(AIM OF THE EXERCISE)
The records that follow must be repeated exactly, minus the images.

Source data
* * * * * * *
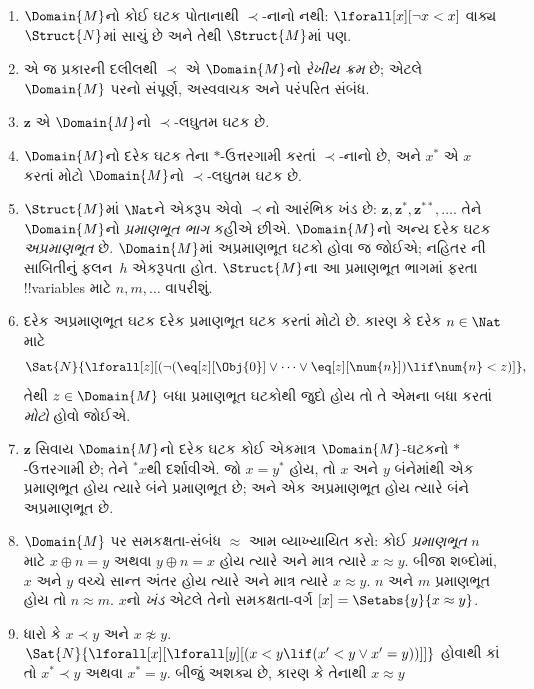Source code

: \documentclass[../../../include/open-logic-section]{subfiles}
\begin{document}
\begin{enumerate}
\item $\Domain{M}$નો કોઈ ઘટક
  પોતાનાથી $\prec$-નાનો નથી:
  $\lforall[x][\lnot x < x]$
  વાક્ય $\Struct{N}$માં સાચું
  છે અને તેથી $\Struct{M}$માં પણ.
\item એ જ પ્રકારની દલીલથી
  $\prec$ એ $\Domain{M}$નો
  \emph{રેખીય ક્રમ} છે; એટલે
  $\Domain{M}$ પરનો સંપૂર્ણ,
  અસ્વવાચક અને પરંપરિત સંબંધ.
\item $\mathbf{z}$ એ
  $\Domain{M}$નો $\prec$-લઘુતમ
  ઘટક છે.
\item $\Domain{M}$નો દરેક
  ઘટક તેના $*$-ઉત્તરગામી
  કરતાં $\prec$-નાનો છે,
  અને $x^*$ એ $x$ કરતાં
  મોટો $\Domain{M}$નો
  $\prec$-લઘુતમ ઘટક છે.
\item $\Struct{M}$માં
  $\Nat$ને એકરૂપ એવો
  $\prec$નો આરંભિક ખંડ છે:
  $\mathbf{z}, \mathbf{z}^*, \mathbf{z}^{**}, \dots$.
  તેને $\Domain{M}$નો
  \emph{પ્રમાણભૂત ભાગ}
  કહીએ છીએ. $\Domain{M}$નો
  અન્ય દરેક ઘટક
  \emph{અપ્રમાણભૂત} છે.
  $\Domain{M}$માં અપ્રમાણભૂત
  ઘટકો હોવા જ
  જોઈએ; નહિતર
  ની
  સાબિતીનું ફલન~$h$
  એકરૂપતા હોત.
  $\Struct{M}$ના આ પ્રમાણભૂત
  ભાગમાં ફરતા !!{variable}s
  માટે $n, m, \dots$
  વાપરીશું.
\item દરેક અપ્રમાણભૂત
  ઘટક દરેક પ્રમાણભૂત
  ઘટક કરતાં મોટો છે.
  કારણ કે દરેક
  $n \in \Nat$ માટે
  \[
  \Sat{N}{\lforall[z][(\lnot(\eq[z][\Obj{0}] \lor
  \dots \lor \eq[z][\num{n}]) \lif \num{n} < z)]},
  \]
  તેથી $z \in \Domain{M}$
  બધા પ્રમાણભૂત ઘટકોથી
  જુદો હોય તો તે
  એમના બધા કરતાં
  \emph{મોટો} હોવો જોઈએ.
\item $\mathbf{z}$ સિવાય
  $\Domain{M}$નો દરેક
  ઘટક કોઈ એકમાત્ર
  $\Domain{M}$-ઘટકનો
  $*$-ઉત્તરગામી છે;
  તેને $^*x$થી દર્શાવીએ.
  જો $x = y^*$ હોય,
  તો $x$ અને $y$
  બંનેમાંથી એક
  પ્રમાણભૂત હોય ત્યારે
  બંને પ્રમાણભૂત છે;
  અને એક અપ્રમાણભૂત
  હોય ત્યારે બંને
  અપ્રમાણભૂત છે.
\item $\Domain{M}$ પર
  સમકક્ષતા-સંબંધ
  $\approx$ આમ
  વ્યાખ્યાયિત કરો:
  કોઈ \emph{પ્રમાણભૂત}
  $n$ માટે $x \oplus n = y$
  અથવા $y \oplus n =x$
  હોય ત્યારે અને માત્ર
  ત્યારે $x \approx y$.
  બીજા શબ્દોમાં,
  $x$ અને $y$ વચ્ચે
  સાન્ત અંતર હોય
  ત્યારે અને માત્ર
  ત્યારે $x \approx y$.
  $n$ અને $m$
  પ્રમાણભૂત હોય તો
  $n \approx m$.
  $x$નો \emph{ખંડ}
  એટલે તેનો સમકક્ષતા-વર્ગ
  $[x] = \Setabs{y}{x
  \approx y}$.
\item ધારો કે $x \prec y$
  અને $x \not\approx y$.
  $\Sat{N}{\lforall[x][\lforall[y][(x < y \lif (x' < y \lor x' =
      y))]]}$ હોવાથી કાં તો
  $x^* \prec y$ અથવા
  $x^* = y$. બીજું
  અશક્ય છે, કારણ કે
  તેનાથી $x \approx y$

\end{enumerate}
\end{document}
* * * * * * *
(EXERCISE RESPONSE)
Source code

: \documentclass[../../../include/open-logic-section]{subfiles}
\begin{document}
\begin{enumerate}
\item $\Domain{M}$નો કોઈ ઘટક
  પોતાનાથી $\prec$-નાનો નથી:
  $\lforall[x][\lnot x < x]$
  વાક્ય $\Struct{N}$માં સાચું
  છે અને તેથી $\Struct{M}$માં પણ.
\item એ જ પ્રકારની દલીલથી
  $\prec$ એ $\Domain{M}$નો
  \emph{રેખીય ક્રમ} છે; એટલે
  $\Domain{M}$ પરનો સંપૂર્ણ,
  અસ્વવાચક અને પરંપરિત સંબંધ.
\item $\mathbf{z}$ એ
  $\Domain{M}$નો $\prec$-લઘુતમ
  ઘટક છે.
\item $\Domain{M}$નો દરેક
  ઘટક તેના $*$-ઉત્તરગામી
  કરતાં $\prec$-નાનો છે,
  અને $x^*$ એ $x$ કરતાં
  મોટો $\Domain{M}$નો
  $\prec$-લઘુતમ ઘટક છે.
\item $\Struct{M}$માં
  $\Nat$ને એકરૂપ એવો
  $\prec$નો આરંભિક ખંડ છે:
  $\mathbf{z}, \mathbf{z}^*, \mathbf{z}^{**}, \dots$.
  તેને $\Domain{M}$નો
  \emph{પ્રમાણભૂત ભાગ}
  કહીએ છીએ. $\Domain{M}$નો
  અન્ય દરેક ઘટક
  \emph{અપ્રમાણભૂત} છે.
  $\Domain{M}$માં અપ્રમાણભૂત
  ઘટકો હોવા જ
  જોઈએ; નહિતર
  ની
  સાબિતીનું ફલન~$h$
  એકરૂપતા હોત.
  $\Struct{M}$ના આ પ્રમાણભૂત
  ભાગમાં ફરતા !!{variable}s
  માટે $n, m, \dots$
  વાપરીશું.
\item દરેક અપ્રમાણભૂત
  ઘટક દરેક પ્રમાણભૂત
  ઘટક કરતાં મોટો છે.
  કારણ કે દરેક
  $n \in \Nat$ માટે
  \[
  \Sat{N}{\lforall[z][(\lnot(\eq[z][\Obj{0}] \lor
  \dots \lor \eq[z][\num{n}]) \lif \num{n} < z)]},
  \]
  તેથી $z \in \Domain{M}$
  બધા પ્રમાણભૂત ઘટકોથી
  જુદો હોય તો તે
  એમના બધા કરતાં
  \emph{મોટો} હોવો જોઈએ.
\item $\mathbf{z}$ સિવાય
  $\Domain{M}$નો દરેક
  ઘટક કોઈ એકમાત્ર
  $\Domain{M}$-ઘટકનો
  $*$-ઉત્તરગામી છે;
  તેને $^*x$થી દર્શાવીએ.
  જો $x = y^*$ હોય,
  તો $x$ અને $y$
  બંનેમાંથી એક
  પ્રમાણભૂત હોય ત્યારે
  બંને પ્રમાણભૂત છે;
  અને એક અપ્રમાણભૂત
  હોય ત્યારે બંને
  અપ્રમાણભૂત છે.
\item $\Domain{M}$ પર
  સમકક્ષતા-સંબંધ
  $\approx$ આમ
  વ્યાખ્યાયિત કરો:
  કોઈ \emph{પ્રમાણભૂત}
  $n$ માટે $x \oplus n = y$
  અથવા $y \oplus n =x$
  હોય ત્યારે અને માત્ર
  ત્યારે $x \approx y$.
  બીજા શબ્દોમાં,
  $x$ અને $y$ વચ્ચે
  સાન્ત અંતર હોય
  ત્યારે અને માત્ર
  ત્યારે $x \approx y$.
  $n$ અને $m$
  પ્રમાણભૂત હોય તો
  $n \approx m$.
  $x$નો \emph{ખંડ}
  એટલે તેનો સમકક્ષતા-વર્ગ
  $[x] = \Setabs{y}{x
  \approx y}$.
\item ધારો કે $x \prec y$
  અને $x \not\approx y$.
  $\Sat{N}{\lforall[x][\lforall[y][(x < y \lif (x' < y \lor x' =
      y))]]}$ હોવાથી કાં તો
  $x^* \prec y$ અથવા
  $x^* = y$. બીજું
  અશક્ય છે, કારણ કે
  તેનાથી $x \approx y$

\end{enumerate}
\end{document}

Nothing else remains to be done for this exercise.